### Problem details
Nothing but the pictures gets dropped; retype every entry exactly.
*** Source data ***
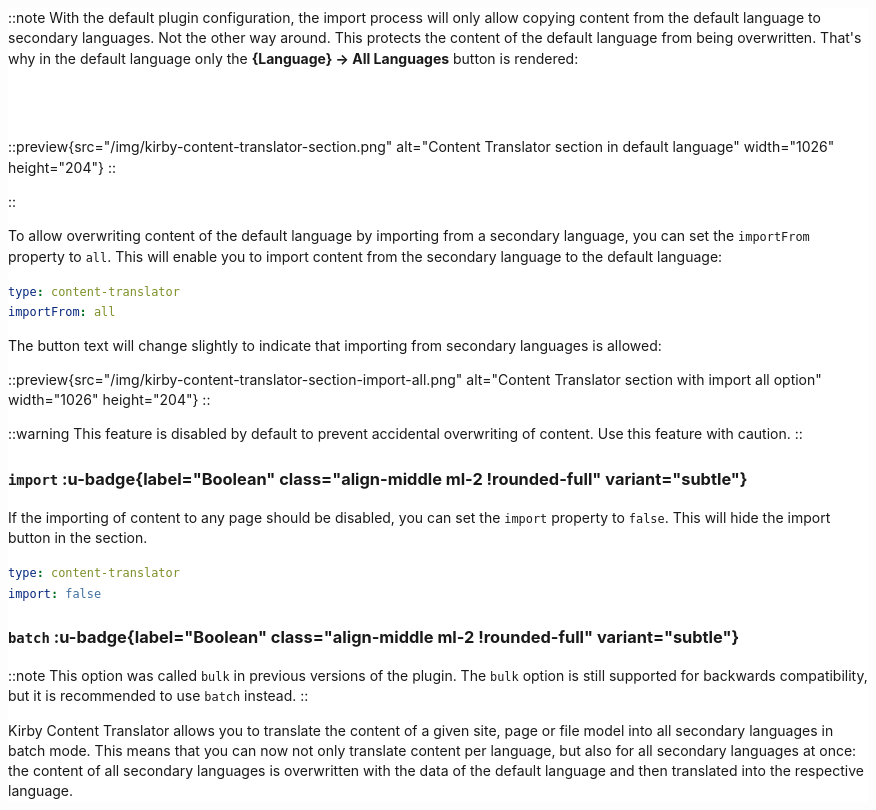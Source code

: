::note
With the default plugin configuration, the import process will only allow copying content from the default language to secondary languages. Not the other way around. This protects the content of the default language from being overwritten. That's why in the default language only the **{Language} → All Languages** button is rendered:

<br>
<br>

::preview{src="/img/kirby-content-translator-section.png" alt="Content Translator section in default language" width="1026" height="204"}
::

::

To allow overwriting content of the default language by importing from a secondary language, you can set the `importFrom` property to `all`. This will enable you to import content from the secondary language to the default language:

```yaml [sections/content-translator.yml]
type: content-translator
importFrom: all
```

The button text will change slightly to indicate that importing from secondary languages is allowed:

::preview{src="/img/kirby-content-translator-section-import-all.png" alt="Content Translator section with import all option" width="1026" height="204"}
::

::warning
This feature is disabled by default to prevent accidental overwriting of content. Use this feature with caution.
::

### `import` :u-badge{label="Boolean" class="align-middle ml-2 !rounded-full" variant="subtle"}

If the importing of content to any page should be disabled, you can set the `import` property to `false`. This will hide the import button in the section.

```yaml [sections/content-translator.yml]
type: content-translator
import: false
```

### `batch` :u-badge{label="Boolean" class="align-middle ml-2 !rounded-full" variant="subtle"}

::note
This option was called `bulk` in previous versions of the plugin. The `bulk` option is still supported for backwards compatibility, but it is recommended to use `batch` instead.
::

Kirby Content Translator allows you to translate the content of a given site, page or file model into all secondary languages in batch mode. This means that you can now not only translate content per language, but also for all secondary languages at once: the content of all secondary languages is overwritten with the data of the default language and then translated into the respective language.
*** End of Source data ***
### Answer for this exercise
Source code

:::note
With the default plugin configuration, the import process will only allow copying content from the default language to secondary languages. Not the other way around. This protects the content of the default language from being overwritten. That's why in the default language only the **{Language} → All Languages** button is rendered:

<br>
<br>

::preview{src="/img/kirby-content-translator-section.png" alt="Content Translator section in default language" width="1026" height="204"}
::

::

To allow overwriting content of the default language by importing from a secondary language, you can set the `importFrom` property to `all`. This will enable you to import content from the secondary language to the default language:

```yaml [sections/content-translator.yml]
type: content-translator
importFrom: all
```

The button text will change slightly to indicate that importing from secondary languages is allowed:

::preview{src="/img/kirby-content-translator-section-import-all.png" alt="Content Translator section with import all option" width="1026" height="204"}
::

::warning
This feature is disabled by default to prevent accidental overwriting of content. Use this feature with caution.
::

### `import` :u-badge{label="Boolean" class="align-middle ml-2 !rounded-full" variant="subtle"}

If the importing of content to any page should be disabled, you can set the `import` property to `false`. This will hide the import button in the section.

```yaml [sections/content-translator.yml]
type: content-translator
import: false
```

### `batch` :u-badge{label="Boolean" class="align-middle ml-2 !rounded-full" variant="subtle"}

::note
This option was called `bulk` in previous versions of the plugin. The `bulk` option is still supported for backwards compatibility, but it is recommended to use `batch` instead.
::

Kirby Content Translator allows you to translate the content of a given site, page or file model into all secondary languages in batch mode. This means that you can now not only translate content per language, but also for all secondary languages at once: the content of all secondary languages is overwritten with the data of the default language and then translated into the respective language.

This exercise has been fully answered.